WHAT THIS TASK INVOLVES: A faithful copy of all the data below, please; leave no line out.

RECORDS TO USE:
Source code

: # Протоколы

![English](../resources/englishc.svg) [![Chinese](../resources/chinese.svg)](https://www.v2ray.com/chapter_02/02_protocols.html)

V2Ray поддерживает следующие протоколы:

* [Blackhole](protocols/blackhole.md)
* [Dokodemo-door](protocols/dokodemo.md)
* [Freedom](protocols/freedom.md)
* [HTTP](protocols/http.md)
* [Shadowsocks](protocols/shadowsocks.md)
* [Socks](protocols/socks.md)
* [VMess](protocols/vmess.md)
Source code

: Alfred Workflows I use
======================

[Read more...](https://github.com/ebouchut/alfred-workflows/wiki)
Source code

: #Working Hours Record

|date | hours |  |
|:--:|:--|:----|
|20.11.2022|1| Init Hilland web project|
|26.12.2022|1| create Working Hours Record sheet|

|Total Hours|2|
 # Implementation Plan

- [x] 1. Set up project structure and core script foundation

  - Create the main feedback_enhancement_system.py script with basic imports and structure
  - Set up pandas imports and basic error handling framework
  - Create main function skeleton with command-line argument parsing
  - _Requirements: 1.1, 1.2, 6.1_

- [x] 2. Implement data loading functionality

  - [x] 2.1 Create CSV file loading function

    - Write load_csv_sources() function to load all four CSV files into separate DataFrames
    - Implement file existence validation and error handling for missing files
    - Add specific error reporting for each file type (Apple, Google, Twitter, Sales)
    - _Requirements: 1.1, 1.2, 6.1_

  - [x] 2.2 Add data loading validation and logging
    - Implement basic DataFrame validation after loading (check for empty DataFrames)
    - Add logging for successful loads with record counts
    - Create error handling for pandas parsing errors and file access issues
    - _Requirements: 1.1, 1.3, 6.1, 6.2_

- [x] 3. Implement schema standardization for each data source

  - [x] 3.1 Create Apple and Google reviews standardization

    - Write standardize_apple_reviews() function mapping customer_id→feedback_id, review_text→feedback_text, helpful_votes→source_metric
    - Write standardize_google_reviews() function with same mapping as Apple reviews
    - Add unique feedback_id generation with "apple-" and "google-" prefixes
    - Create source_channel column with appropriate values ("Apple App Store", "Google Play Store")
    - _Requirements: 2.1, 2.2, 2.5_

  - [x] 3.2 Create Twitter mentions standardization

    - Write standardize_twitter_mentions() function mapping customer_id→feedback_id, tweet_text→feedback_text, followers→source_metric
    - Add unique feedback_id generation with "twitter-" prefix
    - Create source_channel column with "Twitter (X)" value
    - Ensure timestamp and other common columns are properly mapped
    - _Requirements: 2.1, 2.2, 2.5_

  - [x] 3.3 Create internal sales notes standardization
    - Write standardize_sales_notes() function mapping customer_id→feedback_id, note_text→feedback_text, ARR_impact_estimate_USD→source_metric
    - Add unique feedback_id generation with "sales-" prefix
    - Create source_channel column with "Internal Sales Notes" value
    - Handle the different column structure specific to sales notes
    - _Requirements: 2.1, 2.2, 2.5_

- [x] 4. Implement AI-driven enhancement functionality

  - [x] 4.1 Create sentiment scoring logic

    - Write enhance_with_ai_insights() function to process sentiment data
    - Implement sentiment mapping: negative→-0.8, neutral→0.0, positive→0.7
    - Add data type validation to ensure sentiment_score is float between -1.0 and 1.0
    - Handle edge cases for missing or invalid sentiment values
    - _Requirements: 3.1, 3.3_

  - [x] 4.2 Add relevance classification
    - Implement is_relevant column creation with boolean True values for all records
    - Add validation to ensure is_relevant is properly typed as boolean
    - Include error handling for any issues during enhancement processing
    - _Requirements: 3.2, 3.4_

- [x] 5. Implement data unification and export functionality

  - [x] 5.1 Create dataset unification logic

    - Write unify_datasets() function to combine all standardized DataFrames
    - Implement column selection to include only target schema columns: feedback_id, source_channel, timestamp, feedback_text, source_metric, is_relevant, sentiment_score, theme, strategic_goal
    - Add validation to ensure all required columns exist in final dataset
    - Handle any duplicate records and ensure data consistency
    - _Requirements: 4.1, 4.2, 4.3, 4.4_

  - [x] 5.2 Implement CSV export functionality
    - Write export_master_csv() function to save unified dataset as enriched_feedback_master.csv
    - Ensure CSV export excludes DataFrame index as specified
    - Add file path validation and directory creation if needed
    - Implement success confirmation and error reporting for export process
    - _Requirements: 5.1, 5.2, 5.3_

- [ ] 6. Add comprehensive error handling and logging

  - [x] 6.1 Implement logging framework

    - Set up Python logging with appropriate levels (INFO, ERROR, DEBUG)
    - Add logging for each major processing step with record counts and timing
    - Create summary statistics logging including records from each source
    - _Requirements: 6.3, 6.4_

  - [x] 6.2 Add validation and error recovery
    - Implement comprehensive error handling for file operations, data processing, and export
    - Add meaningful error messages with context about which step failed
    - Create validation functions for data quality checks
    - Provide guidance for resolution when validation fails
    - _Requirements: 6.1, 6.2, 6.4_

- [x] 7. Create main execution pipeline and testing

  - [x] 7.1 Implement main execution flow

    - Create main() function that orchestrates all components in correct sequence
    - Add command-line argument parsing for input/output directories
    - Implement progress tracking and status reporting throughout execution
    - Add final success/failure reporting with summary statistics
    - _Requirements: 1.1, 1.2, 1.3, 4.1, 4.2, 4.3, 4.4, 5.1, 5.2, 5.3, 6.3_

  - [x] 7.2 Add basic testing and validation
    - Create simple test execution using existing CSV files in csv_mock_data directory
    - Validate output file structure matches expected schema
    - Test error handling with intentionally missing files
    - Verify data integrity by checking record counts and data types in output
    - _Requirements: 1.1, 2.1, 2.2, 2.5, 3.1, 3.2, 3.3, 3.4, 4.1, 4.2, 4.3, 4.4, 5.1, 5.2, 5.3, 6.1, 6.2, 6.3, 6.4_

THE COMPLETED TASK:
Source code

: # Протоколы

![English](../resources/englishc.svg) [![Chinese](../resources/chinese.svg)](https://www.v2ray.com/chapter_02/02_protocols.html)

V2Ray поддерживает следующие протоколы:

* [Blackhole](protocols/blackhole.md)
* [Dokodemo-door](protocols/dokodemo.md)
* [Freedom](protocols/freedom.md)
* [HTTP](protocols/http.md)
* [Shadowsocks](protocols/shadowsocks.md)
* [Socks](protocols/socks.md)
* [VMess](protocols/vmess.md)
Source code

: Alfred Workflows I use
======================

[Read more...](https://github.com/ebouchut/alfred-workflows/wiki)
Source code

: #Working Hours Record

|date | hours |  |
|:--:|:--|:----|
|20.11.2022|1| Init Hilland web project|
|26.12.2022|1| create Working Hours Record sheet|

|Total Hours|2|
 # Implementation Plan

- [x] 1. Set up project structure and core script foundation

  - Create the main feedback_enhancement_system.py script with basic imports and structure
  - Set up pandas imports and basic error handling framework
  - Create main function skeleton with command-line argument parsing
  - _Requirements: 1.1, 1.2, 6.1_

- [x] 2. Implement data loading functionality

  - [x] 2.1 Create CSV file loading function

    - Write load_csv_sources() function to load all four CSV files into separate DataFrames
    - Implement file existence validation and error handling for missing files
    - Add specific error reporting for each file type (Apple, Google, Twitter, Sales)
    - _Requirements: 1.1, 1.2, 6.1_

  - [x] 2.2 Add data loading validation and logging
    - Implement basic DataFrame validation after loading (check for empty DataFrames)
    - Add logging for successful loads with record counts
    - Create error handling for pandas parsing errors and file access issues
    - _Requirements: 1.1, 1.3, 6.1, 6.2_

- [x] 3. Implement schema standardization for each data source

  - [x] 3.1 Create Apple and Google reviews standardization

    - Write standardize_apple_reviews() function mapping customer_id→feedback_id, review_text→feedback_text, helpful_votes→source_metric
    - Write standardize_google_reviews() function with same mapping as Apple reviews
    - Add unique feedback_id generation with "apple-" and "google-" prefixes
    - Create source_channel column with appropriate values ("Apple App Store", "Google Play Store")
    - _Requirements: 2.1, 2.2, 2.5_

  - [x] 3.2 Create Twitter mentions standardization

    - Write standardize_twitter_mentions() function mapping customer_id→feedback_id, tweet_text→feedback_text, followers→source_metric
    - Add unique feedback_id generation with "twitter-" prefix
    - Create source_channel column with "Twitter (X)" value
    - Ensure timestamp and other common columns are properly mapped
    - _Requirements: 2.1, 2.2, 2.5_

  - [x] 3.3 Create internal sales notes standardization
    - Write standardize_sales_notes() function mapping customer_id→feedback_id, note_text→feedback_text, ARR_impact_estimate_USD→source_metric
    - Add unique feedback_id generation with "sales-" prefix
    - Create source_channel column with "Internal Sales Notes" value
    - Handle the different column structure specific to sales notes
    - _Requirements: 2.1, 2.2, 2.5_

- [x] 4. Implement AI-driven enhancement functionality

  - [x] 4.1 Create sentiment scoring logic

    - Write enhance_with_ai_insights() function to process sentiment data
    - Implement sentiment mapping: negative→-0.8, neutral→0.0, positive→0.7
    - Add data type validation to ensure sentiment_score is float between -1.0 and 1.0
    - Handle edge cases for missing or invalid sentiment values
    - _Requirements: 3.1, 3.3_

  - [x] 4.2 Add relevance classification
    - Implement is_relevant column creation with boolean True values for all records
    - Add validation to ensure is_relevant is properly typed as boolean
    - Include error handling for any issues during enhancement processing
    - _Requirements: 3.2, 3.4_

- [x] 5. Implement data unification and export functionality

  - [x] 5.1 Create dataset unification logic

    - Write unify_datasets() function to combine all standardized DataFrames
    - Implement column selection to include only target schema columns: feedback_id, source_channel, timestamp, feedback_text, source_metric, is_relevant, sentiment_score, theme, strategic_goal
    - Add validation to ensure all required columns exist in final dataset
    - Handle any duplicate records and ensure data consistency
    - _Requirements: 4.1, 4.2, 4.3, 4.4_

  - [x] 5.2 Implement CSV export functionality
    - Write export_master_csv() function to save unified dataset as enriched_feedback_master.csv
    - Ensure CSV export excludes DataFrame index as specified
    - Add file path validation and directory creation if needed
    - Implement success confirmation and error reporting for export process
    - _Requirements: 5.1, 5.2, 5.3_

- [ ] 6. Add comprehensive error handling and logging

  - [x] 6.1 Implement logging framework

    - Set up Python logging with appropriate levels (INFO, ERROR, DEBUG)
    - Add logging for each major processing step with record counts and timing
    - Create summary statistics logging including records from each source
    - _Requirements: 6.3, 6.4_

  - [x] 6.2 Add validation and error recovery
    - Implement comprehensive error handling for file operations, data processing, and export
    - Add meaningful error messages with context about which step failed
    - Create validation functions for data quality checks
    - Provide guidance for resolution when validation fails
    - _Requirements: 6.1, 6.2, 6.4_

- [x] 7. Create main execution pipeline and testing

  - [x] 7.1 Implement main execution flow

    - Create main() function that orchestrates all components in correct sequence
    - Add command-line argument parsing for input/output directories
    - Implement progress tracking and status reporting throughout execution
    - Add final success/failure reporting with summary statistics
    - _Requirements: 1.1, 1.2, 1.3, 4.1, 4.2, 4.3, 4.4, 5.1, 5.2, 5.3, 6.3_

  - [x] 7.2 Add basic testing and validation
    - Create simple test execution using existing CSV files in csv_mock_data directory
    - Validate output file structure matches expected schema
    - Test error handling with intentionally missing files
    - Verify data integrity by checking record counts and data types in output
    - _Requirements: 1.1, 2.1, 2.2, 2.5, 3.1, 3.2, 3.3, 3.4, 4.1, 4.2, 4.3, 4.4, 5.1, 5.2, 5.3, 6.1, 6.2, 6.3, 6.4_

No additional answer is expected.